Where marriage was once something we had to make work whether we enjoyed it or not, it is now something that can be set aside and tried again with a new partner, often a series of new partners.

Sex, once inhibited by a host of taboos, some of them enforced by the Criminal Code, is now acceptable in almost any variety whatever, and any questioning or criticizing some of the varieties shall be branded "hate," and punished with jail, "intolerance" being the only sin left in our moral code.

...

Where we used to get paid for working, we now expect pay for existing, and where we used to believe in God, we now believe in Tylenol.


Ah - the usual pattern of Byfield's arguments emerges. After all, if we only remained in the god-fearing era that he idealizes (and never actually existed), all in our world would be perfect.

The blind rigidity of this ideal is reflected in one of Ted's earlier columns in the month:

Meanwhile, Calgary Catholics are no doubt becoming aware their own bishop, Fred Henry, was first in Canada to make media waves by calling the attention of his flock to what the church in fact teaches. When he ruled that ex-Prime Minister Joe Clark, who calls himself a Catholic though he favours abortion rights and gay marriage, would no longer be welcome to speak in Calgary's Catholic schools, Bishop Henry was branded as backward, as "living in the past."

It now appears he was actually, if anything, on the leading edge -- living, so to speak, in the future.

Not that Bishop Fred has ever let his decisions be governed by whether they'll be considered behind the times or ahead of them.

He knows God doesn't change, and neither do the essential principles of morality. And in times of alarming impermanence, it is this "eternal changelessness" that attracts people, young and old, to the Christian faith.


Saying the Christianity is "eternal" and "changeless" is possibly among the most ridiculous statement that anyone could ever make. Over the centuries, the face of Christianity has shifted and changed dramatically. From a nascent faith that adopted and absorbed "pagan" rituals as it encountered them, it became the faith which brought us the astoundingly irrational Malleus Maleficarum used to guide the "inquisition" that hunted practitioners of "witchcraft", and in more recent years has become a deeply fractured faith, split by fundamentalists and a plethora of different sects which all interpret scripture differently.

But, when you believe you have achieved perfection, there is little reason to look beyond what you have and know, is there? When someone proposes that perhaps Scripture is more mythological in form than factual, it's easy to reject the proposal, giving us sorry attempts to debunk science with pseudo-science. It becomes easier to reject and ignore new information that contradicts what is now comfortable and familiar.
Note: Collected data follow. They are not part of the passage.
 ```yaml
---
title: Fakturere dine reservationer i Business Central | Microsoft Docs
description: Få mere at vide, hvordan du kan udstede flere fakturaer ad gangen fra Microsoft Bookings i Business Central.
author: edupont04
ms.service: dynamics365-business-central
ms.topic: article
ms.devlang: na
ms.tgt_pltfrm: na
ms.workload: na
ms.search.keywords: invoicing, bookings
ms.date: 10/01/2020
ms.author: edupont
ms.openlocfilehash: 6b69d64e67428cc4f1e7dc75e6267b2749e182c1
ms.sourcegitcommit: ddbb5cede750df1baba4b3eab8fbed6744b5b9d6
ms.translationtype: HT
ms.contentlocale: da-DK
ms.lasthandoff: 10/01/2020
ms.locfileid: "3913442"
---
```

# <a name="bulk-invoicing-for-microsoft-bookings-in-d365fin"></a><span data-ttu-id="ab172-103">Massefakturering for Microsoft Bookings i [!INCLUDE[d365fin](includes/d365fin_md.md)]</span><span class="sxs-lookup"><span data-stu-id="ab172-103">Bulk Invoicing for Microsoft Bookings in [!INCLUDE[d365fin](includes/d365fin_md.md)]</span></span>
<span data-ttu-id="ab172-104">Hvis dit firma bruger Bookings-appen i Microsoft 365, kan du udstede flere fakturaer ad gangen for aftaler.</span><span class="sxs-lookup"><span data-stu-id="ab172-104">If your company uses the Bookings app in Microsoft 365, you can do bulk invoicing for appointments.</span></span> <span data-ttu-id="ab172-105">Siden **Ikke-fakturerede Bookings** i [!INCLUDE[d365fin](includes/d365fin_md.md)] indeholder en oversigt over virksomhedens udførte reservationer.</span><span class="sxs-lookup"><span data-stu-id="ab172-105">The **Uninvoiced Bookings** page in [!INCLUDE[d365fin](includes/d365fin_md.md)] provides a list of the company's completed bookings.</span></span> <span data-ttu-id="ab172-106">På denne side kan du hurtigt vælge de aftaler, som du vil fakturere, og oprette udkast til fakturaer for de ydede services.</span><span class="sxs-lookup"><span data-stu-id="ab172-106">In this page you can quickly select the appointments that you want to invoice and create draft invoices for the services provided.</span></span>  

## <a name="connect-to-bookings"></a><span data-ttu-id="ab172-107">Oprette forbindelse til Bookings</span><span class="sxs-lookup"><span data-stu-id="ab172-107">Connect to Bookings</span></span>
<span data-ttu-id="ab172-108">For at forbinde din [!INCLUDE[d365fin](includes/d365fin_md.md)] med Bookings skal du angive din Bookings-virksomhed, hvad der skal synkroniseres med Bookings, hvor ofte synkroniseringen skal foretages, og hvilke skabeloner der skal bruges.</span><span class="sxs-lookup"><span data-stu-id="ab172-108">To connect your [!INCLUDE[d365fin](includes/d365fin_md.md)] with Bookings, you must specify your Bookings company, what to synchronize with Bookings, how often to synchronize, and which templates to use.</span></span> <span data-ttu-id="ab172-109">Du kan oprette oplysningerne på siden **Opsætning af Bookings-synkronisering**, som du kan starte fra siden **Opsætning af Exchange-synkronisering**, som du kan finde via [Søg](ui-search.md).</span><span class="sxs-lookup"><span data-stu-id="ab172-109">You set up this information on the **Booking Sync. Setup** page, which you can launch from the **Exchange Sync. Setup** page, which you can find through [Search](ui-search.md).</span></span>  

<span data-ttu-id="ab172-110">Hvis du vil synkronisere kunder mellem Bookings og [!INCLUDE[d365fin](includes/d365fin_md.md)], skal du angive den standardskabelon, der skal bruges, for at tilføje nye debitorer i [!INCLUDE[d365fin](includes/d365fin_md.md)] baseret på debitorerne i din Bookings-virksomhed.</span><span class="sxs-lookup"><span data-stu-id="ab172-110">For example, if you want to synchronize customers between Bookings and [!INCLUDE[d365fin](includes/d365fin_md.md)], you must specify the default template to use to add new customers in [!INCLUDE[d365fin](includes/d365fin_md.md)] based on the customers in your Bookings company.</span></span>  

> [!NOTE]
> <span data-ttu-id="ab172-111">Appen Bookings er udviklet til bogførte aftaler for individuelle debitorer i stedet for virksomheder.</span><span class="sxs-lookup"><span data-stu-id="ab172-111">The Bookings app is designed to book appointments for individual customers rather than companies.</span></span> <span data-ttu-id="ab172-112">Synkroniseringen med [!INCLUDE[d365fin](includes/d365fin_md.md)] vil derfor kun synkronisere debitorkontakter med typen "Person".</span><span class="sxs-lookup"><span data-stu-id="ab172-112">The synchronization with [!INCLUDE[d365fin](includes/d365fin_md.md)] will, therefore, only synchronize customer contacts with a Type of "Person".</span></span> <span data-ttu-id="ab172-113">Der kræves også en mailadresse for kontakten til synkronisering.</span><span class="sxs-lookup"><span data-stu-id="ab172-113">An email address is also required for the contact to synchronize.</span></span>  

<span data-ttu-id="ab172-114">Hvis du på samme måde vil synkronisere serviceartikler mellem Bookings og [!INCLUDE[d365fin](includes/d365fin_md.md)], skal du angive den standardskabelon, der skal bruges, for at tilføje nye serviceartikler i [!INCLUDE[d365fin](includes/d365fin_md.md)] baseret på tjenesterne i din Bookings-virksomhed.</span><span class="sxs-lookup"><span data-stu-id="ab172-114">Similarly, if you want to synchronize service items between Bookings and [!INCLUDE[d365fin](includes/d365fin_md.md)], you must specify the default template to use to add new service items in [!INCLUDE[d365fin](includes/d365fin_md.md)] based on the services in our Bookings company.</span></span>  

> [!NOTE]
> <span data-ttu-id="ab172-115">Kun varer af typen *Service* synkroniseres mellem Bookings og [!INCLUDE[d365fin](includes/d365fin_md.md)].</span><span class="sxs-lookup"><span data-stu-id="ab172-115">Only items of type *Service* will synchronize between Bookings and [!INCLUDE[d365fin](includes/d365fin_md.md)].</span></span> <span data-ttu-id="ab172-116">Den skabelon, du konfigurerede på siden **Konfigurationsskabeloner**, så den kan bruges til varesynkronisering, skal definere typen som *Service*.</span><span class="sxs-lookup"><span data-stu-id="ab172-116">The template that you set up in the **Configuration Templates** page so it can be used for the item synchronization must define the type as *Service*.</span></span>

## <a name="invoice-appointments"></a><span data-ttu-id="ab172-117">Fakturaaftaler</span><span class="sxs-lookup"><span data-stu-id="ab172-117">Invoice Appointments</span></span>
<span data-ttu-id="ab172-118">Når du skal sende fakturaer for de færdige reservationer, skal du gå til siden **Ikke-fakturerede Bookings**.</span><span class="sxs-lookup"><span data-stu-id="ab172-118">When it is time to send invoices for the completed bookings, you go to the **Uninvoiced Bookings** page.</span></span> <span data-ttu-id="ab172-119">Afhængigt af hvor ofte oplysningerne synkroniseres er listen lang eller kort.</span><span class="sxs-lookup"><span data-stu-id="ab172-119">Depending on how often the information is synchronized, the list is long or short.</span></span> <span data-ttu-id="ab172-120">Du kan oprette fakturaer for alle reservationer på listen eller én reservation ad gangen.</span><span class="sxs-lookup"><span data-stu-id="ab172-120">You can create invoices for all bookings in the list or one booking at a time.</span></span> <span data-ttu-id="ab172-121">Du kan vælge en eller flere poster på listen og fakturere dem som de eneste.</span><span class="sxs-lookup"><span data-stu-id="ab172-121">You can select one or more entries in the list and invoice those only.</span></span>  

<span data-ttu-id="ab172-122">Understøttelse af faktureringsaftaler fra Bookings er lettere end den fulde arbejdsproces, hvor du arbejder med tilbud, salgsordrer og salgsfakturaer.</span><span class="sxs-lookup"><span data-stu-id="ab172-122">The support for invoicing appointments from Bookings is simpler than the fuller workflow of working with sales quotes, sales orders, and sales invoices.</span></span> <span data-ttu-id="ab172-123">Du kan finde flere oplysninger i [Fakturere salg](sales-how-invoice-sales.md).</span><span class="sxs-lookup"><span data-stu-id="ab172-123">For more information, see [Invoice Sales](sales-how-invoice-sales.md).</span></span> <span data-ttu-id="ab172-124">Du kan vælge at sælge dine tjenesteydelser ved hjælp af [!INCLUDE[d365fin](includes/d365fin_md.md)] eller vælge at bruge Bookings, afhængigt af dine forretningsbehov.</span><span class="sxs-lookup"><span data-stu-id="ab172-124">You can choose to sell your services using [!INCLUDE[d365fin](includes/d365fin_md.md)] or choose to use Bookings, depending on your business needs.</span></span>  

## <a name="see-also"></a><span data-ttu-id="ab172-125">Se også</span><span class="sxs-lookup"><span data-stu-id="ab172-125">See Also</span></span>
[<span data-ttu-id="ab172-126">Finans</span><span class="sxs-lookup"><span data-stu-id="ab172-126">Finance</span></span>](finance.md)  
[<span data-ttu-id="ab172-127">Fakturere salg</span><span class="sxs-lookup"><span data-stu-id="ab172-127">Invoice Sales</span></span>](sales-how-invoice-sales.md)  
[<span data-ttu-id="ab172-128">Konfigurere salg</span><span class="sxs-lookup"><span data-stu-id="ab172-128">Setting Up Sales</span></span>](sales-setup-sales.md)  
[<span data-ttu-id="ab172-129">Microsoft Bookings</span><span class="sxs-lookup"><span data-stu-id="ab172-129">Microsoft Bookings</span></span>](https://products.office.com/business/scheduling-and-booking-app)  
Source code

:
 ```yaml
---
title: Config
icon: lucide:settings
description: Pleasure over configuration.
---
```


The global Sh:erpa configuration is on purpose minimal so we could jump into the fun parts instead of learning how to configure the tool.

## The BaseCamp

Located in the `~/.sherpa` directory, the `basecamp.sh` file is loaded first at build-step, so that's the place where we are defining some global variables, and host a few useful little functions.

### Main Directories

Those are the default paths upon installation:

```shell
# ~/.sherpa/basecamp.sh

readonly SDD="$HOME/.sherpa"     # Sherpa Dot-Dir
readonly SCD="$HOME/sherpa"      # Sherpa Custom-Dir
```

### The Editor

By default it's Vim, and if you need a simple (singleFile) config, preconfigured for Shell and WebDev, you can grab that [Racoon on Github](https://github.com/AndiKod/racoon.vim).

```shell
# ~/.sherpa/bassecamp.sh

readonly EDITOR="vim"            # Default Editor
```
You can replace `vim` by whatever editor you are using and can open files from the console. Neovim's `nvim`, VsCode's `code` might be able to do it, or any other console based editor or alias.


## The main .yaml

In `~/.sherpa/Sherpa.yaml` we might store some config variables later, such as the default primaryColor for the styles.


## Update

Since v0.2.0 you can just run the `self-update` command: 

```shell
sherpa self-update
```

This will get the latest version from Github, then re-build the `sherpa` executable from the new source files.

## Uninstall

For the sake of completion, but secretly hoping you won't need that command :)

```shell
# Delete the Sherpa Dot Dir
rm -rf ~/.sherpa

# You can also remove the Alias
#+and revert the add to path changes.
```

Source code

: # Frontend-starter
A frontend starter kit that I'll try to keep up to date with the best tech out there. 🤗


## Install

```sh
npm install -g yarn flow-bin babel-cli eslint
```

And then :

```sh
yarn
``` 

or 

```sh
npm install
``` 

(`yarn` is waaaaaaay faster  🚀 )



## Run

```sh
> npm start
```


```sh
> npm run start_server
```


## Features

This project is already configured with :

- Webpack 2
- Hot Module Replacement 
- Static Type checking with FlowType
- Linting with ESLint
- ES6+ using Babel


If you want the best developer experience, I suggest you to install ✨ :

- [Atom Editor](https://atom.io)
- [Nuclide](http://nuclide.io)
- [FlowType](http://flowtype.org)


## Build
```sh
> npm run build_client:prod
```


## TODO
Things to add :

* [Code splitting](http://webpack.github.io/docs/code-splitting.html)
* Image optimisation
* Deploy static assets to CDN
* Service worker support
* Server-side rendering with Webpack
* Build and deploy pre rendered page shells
Intellectual calcification that comes from blind obedience to any one faith gives room for groups like this to arise, out of fear that change will bring about the inevitable collapse of all that is "good" in the world. Of course, it never does - catastrophic collapse of a civilization is rare - even Rome didn't "collapse", so much as it crumbled gradually, and new things arose in its place. The British Empire didn't collapse, it likewise fell apart over a period of time, creating new opportunities and new realities in its place. Such is the nature of change.

Religion has long fought the notion of science, or more particularly, rationalism. Why? Because in its purest form, rationalism is anathema to faith. Rationalists tend to ask "why?" or "why not?" a lot, and religion - at least the Ted Byfield variety of it - doesn't respond well to such questions. Byfield and his ilk seek absolutes, and are all too happy to say "because" as a response to fundamental "why" kind of questions - an answer that makes those who are engaged by, and interested in, the world around them uncomfortable - leading them to go seeking answers elsewhere.

The last couple of centuries have rocked faith at its core. Social prohibitions described in scripture centuries ago have slowly dissolved because they are no longer necessary, or because new understandings have emerged that make those rules irrelevant. People like Ted Byfield live in fear - not fear of the unknown, but fear of the loss of all that they think they know. The unknown becomes the bogeyman - something awful that nobody has every quite seen, and yet change will inevitably result in. Sad, really.